I have not been able to find a Calc function offering the set() functionality. Can anyone offer a way forward please?

Welcome!
TEXTJOIN() ?
Or =REGEX(A1;";+";";";"g") to result of your CONCATENATE() ?

Upd. Oh, also see UNIQUE()

3 Likes

Thank you JohnSUN! TEXTJOIN() will skip blanks but not duplicates (in my input string in the question “Rover” appears three times, but only once in the desired output). The REGEX() will drop the multiple “;;”, but also misses the duplicate "Rover"s. UNIQUE() has possibilities - I’ll have to play with it, and it will force a spreadsheet restructure - and almost a doubling of the spreadsheet area - but that’s a small price. The UNIQUE() function is not available in the Libre version in the Ubuntu 24.04 repo, so had to install the Libre ppa and update as well. Many thanks for giving a direction - I’ll tick it as a solution after I’ve played with it to confirm it solves the challenge.
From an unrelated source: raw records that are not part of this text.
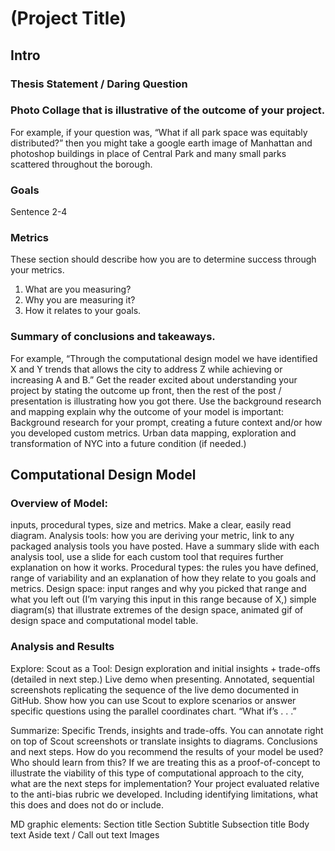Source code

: # (Project Title)

## Intro 

### Thesis Statement / Daring Question

### Photo Collage that is illustrative of the outcome of your project. 

For example, if your question was, “What if all park space was equitably distributed?” then you might take a google earth image of Manhattan and photoshop buildings in place of Central Park and many small parks scattered throughout the borough. 

### Goals 

Sentence 2-4 

### Metrics 

These section should describe how you are to determine success through your metrics. 

1. What are you measuring? 
1. Why you are measuring it? 
1. How it relates to your goals.

### Summary of conclusions and takeaways. 

For example, “Through the computational design model we have identified X and Y trends that allows the city to address Z while achieving or increasing A and B.” Get the reader excited about understanding your project by stating the outcome up front, then the rest of the post / presentation is illustrating how you got there. Use the background research and mapping explain why the outcome of your model is important:
Background research for your prompt, creating a future context and/or how you developed custom metrics.
Urban data mapping, exploration and transformation of NYC into a future condition (if needed.)

## Computational Design Model

### Overview of Model:

inputs, procedural types, size and metrics. Make a clear, easily read diagram.
Analysis tools: how you are deriving your metric, link to any packaged analysis tools you have posted.
Have a summary slide with each analysis tool, use a slide for each custom tool that requires further explanation on how it works.
Procedural types: the rules you have defined, range of variability and an explanation of how they relate to you goals and metrics.
Design space: input ranges and why you picked that range and what you left out (I’m varying this input in this range because of X,) simple diagram(s) that illustrate extremes of the design space, animated gif of design space and computational model table.

### Analysis and Results
Explore: Scout as a Tool: Design exploration and initial insights + trade-offs (detailed in next step.) Live demo when presenting. Annotated, sequential screenshots replicating the sequence of the live demo documented in GitHub. Show how you can use Scout to explore scenarios or answer specific questions using the parallel coordinates chart. “What if’s . . .”

Summarize: Specific Trends, insights and trade-offs. You can annotate right on top of Scout screenshots or translate insights to diagrams.
Conclusions and next steps. 
How do you recommend the results of your model be used? Who should learn from this?
If we are treating this as a proof-of-concept to illustrate the viability of this type of computational approach to the city, what are the next steps for implementation? 
Your project evaluated relative to the anti-bias rubric we developed. Including identifying limitations, what this does and does not do or include.



MD graphic elements:
Section title
Section Subtitle
Subsection title
Body text
Aside text / Call out text 
Images
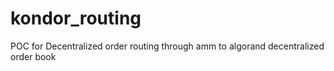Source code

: # kondor_routing
POC for Decentralized order routing through amm to algorand decentralized order book
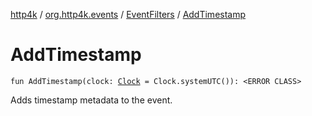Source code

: [http4k](../../index.md) / [org.http4k.events](../index.md) / [EventFilters](index.md) / [AddTimestamp](./-add-timestamp.md)

# AddTimestamp

`fun AddTimestamp(clock: `[`Clock`](https://docs.oracle.com/javase/9/docs/api/java/time/Clock.html)` = Clock.systemUTC()): <ERROR CLASS>`

Adds timestamp metadata to the event.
No, you seem to have misunderstood my comment. I meant something like =TEXTJOIN(";";0;UNIQUE(2:2;1;0)) instead of your CONCATENATE() - it wouldn’t require much change of sheet

1 Like

Fabulous - THANK YOU. No internet examples show UNIQUE() applied other than in an array; this is a really neat solution and helps reduce a lot of the CONCATENATE() rubbish I had assembled, simplifying other parts of the spreadsheet as well.

Independent of the great solution by @JohnSUN, just a remark.
Please never overestimate the cost of spreadsheet area: it is often cheap, compared to the cost of shorter “all-calculations-in-one-cell” solutions. When you have a repeated calculation over a dynamically created range, that dynamic creation may be the bottleneck, which can easily be eliminated by an auxiliary range (maybe on a dedicated sheet, maybe even hidden), which would only require to be calculated once, and reused in thousands of dependent calculations, instead of re-creating it again and again in each formula.
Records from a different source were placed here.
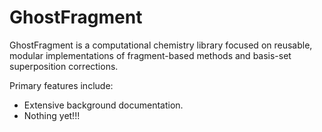 # GhostFragment

GhostFragment is a computational chemistry library focused on reusable, modular
implementations of fragment-based methods and basis-set superposition 
corrections.

Primary features include:

- Extensive background documentation.
- Nothing yet!!!
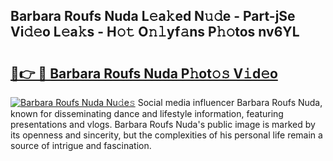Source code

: ## Barbara Roufs Nuda L𝚎a𝚔ed N𝚞𝚍e - Part-jSe Vi𝚍𝚎o L𝚎a𝚔s - H𝚘𝚝 O𝚗𝚕yf𝚊ns P𝚑𝚘tos nv6YL

# <h2><a href="http://kfeyos.oniu.top/?m=Barbara+Roufs+Nuda">🔗👉 🔴 Barbara Roufs Nuda P𝚑ot𝚘𝚜 V𝚒d𝚎o</a></h2>

[![Barbara Roufs Nuda Nu𝚍e𝚜](https://i.imgur.com/0qMVB7G.gif)](http://kfeyos.oniu.top/?m=Barbara+Roufs+Nuda)
Social media influencer Barbara Roufs Nuda, known for disseminating dance and lifestyle information, featuring presentations and vlogs. Barbara Roufs Nuda's public image is marked by its openness and sincerity, but the complexities of his personal life remain a source of intrigue and fascination.  
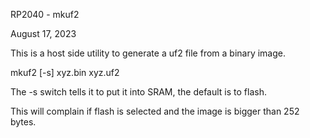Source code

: RP2040 - mkuf2

August 17, 2023

This is a host side utility to generate a uf2 file from a binary image.

mkuf2 [-s] xyz.bin xyz.uf2

The -s switch tells it to put it into SRAM, the default is to flash.

This will complain if flash is selected and the image is bigger than 252 bytes.
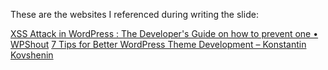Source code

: These are the websites I referenced during writing the slide:

[XSS Attack in WordPress : The Developer's Guide on how to prevent one • WPShout](https://wpshout.com/wordpress-xss-attack/)
[7 Tips for Better WordPress Theme Development – Konstantin Kovshenin](https://konstantin.blog/2013/better-wordpress-theme-development/)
Which may not apply to your case: I have no idea, how many times do you use that formula :slight_smile:

1 Like

Mike Kaganski - indeed! In fact this question and the demo I posted are an abstraction; the actual application is a “database” sourcing data from multiple locations (lists of parks and people and stuff) and integrating to a set of hierarchical keywords that consistently allocates a set of “keywords” for a trigger word in a photo caption. The spreadsheet is 124 columns by 12000 rows - so not huge. It started small and simple, I was trying to be consistent on tagging a few hundred photos. As it grew, checks for consistency and completeness were built in. I’m now at edition 602 and over 200 hours of editing time. On demand I pull a CSV of trigger words and consequent tags and run it against a CSV of photoname and comment using a Python script, returning photoname, missed comments and proposed tags. With thousands of photos now in a batch, this saves hours of hunt and peck for a comprehensive and consistent set of keywords, highlights misses and can even issuing warnings where disambiguation of a comment might be needed. Sure, I could do it all again in a database, but with a spreadsheet it was simple to envisage, was readily scalable and didn’t require extensive (re)programming when specifications emerged.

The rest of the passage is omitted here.